* **Work order**
Return the data that follows exactly as it appears. Pictures do not belong in the copy.

* **Source material**
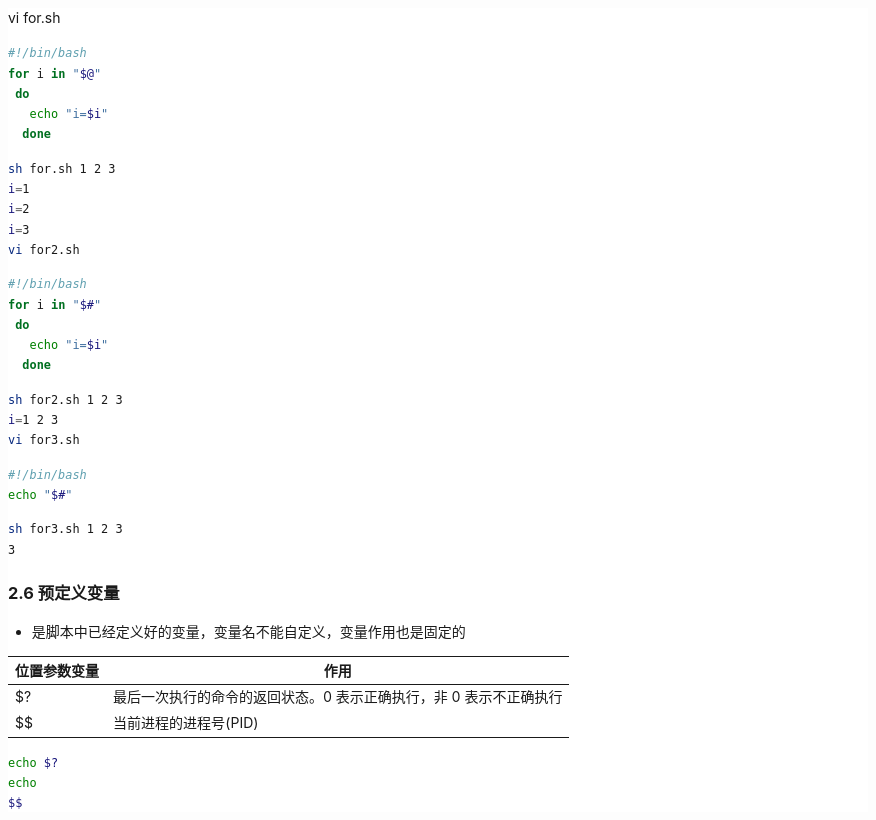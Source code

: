 vi for.sh

```sh
#!/bin/bash
for i in "$@"
 do
   echo "i=$i"
  done
```

```sh
sh for.sh 1 2 3
i=1
i=2
i=3
vi for2.sh
```

```sh
#!/bin/bash
for i in "$#"
 do
   echo "i=$i"
  done
```

```sh
sh for2.sh 1 2 3
i=1 2 3
vi for3.sh
```

```sh
#!/bin/bash
echo "$#"
```

```sh
sh for3.sh 1 2 3
3
```

### 2.6 预定义变量

- 是脚本中已经定义好的变量，变量名不能自定义，变量作用也是固定的

| 位置参数变量 | 作用                                                              |
| ------------ | ----------------------------------------------------------------- |
| $?           | 最后一次执行的命令的返回状态。0 表示正确执行，非 0 表示不正确执行 |
| $$           | 当前进程的进程号(PID)                                             |

```sh
echo $?
echo
$$
```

* **Written reply**
Source code

: vi for.sh

```sh
#!/bin/bash
for i in "$@"
 do
   echo "i=$i"
  done
```

```sh
sh for.sh 1 2 3
i=1
i=2
i=3
vi for2.sh
```

```sh
#!/bin/bash
for i in "$#"
 do
   echo "i=$i"
  done
```

```sh
sh for2.sh 1 2 3
i=1 2 3
vi for3.sh
```

```sh
#!/bin/bash
echo "$#"
```

```sh
sh for3.sh 1 2 3
3
```

### 2.6 预定义变量

- 是脚本中已经定义好的变量，变量名不能自定义，变量作用也是固定的

| 位置参数变量 | 作用                                                              |
| ------------ | ----------------------------------------------------------------- |
| $?           | 最后一次执行的命令的返回状态。0 表示正确执行，非 0 表示不正确执行 |
| $$           | 当前进程的进程号(PID)                                             |

```sh
echo $?
echo
$$
```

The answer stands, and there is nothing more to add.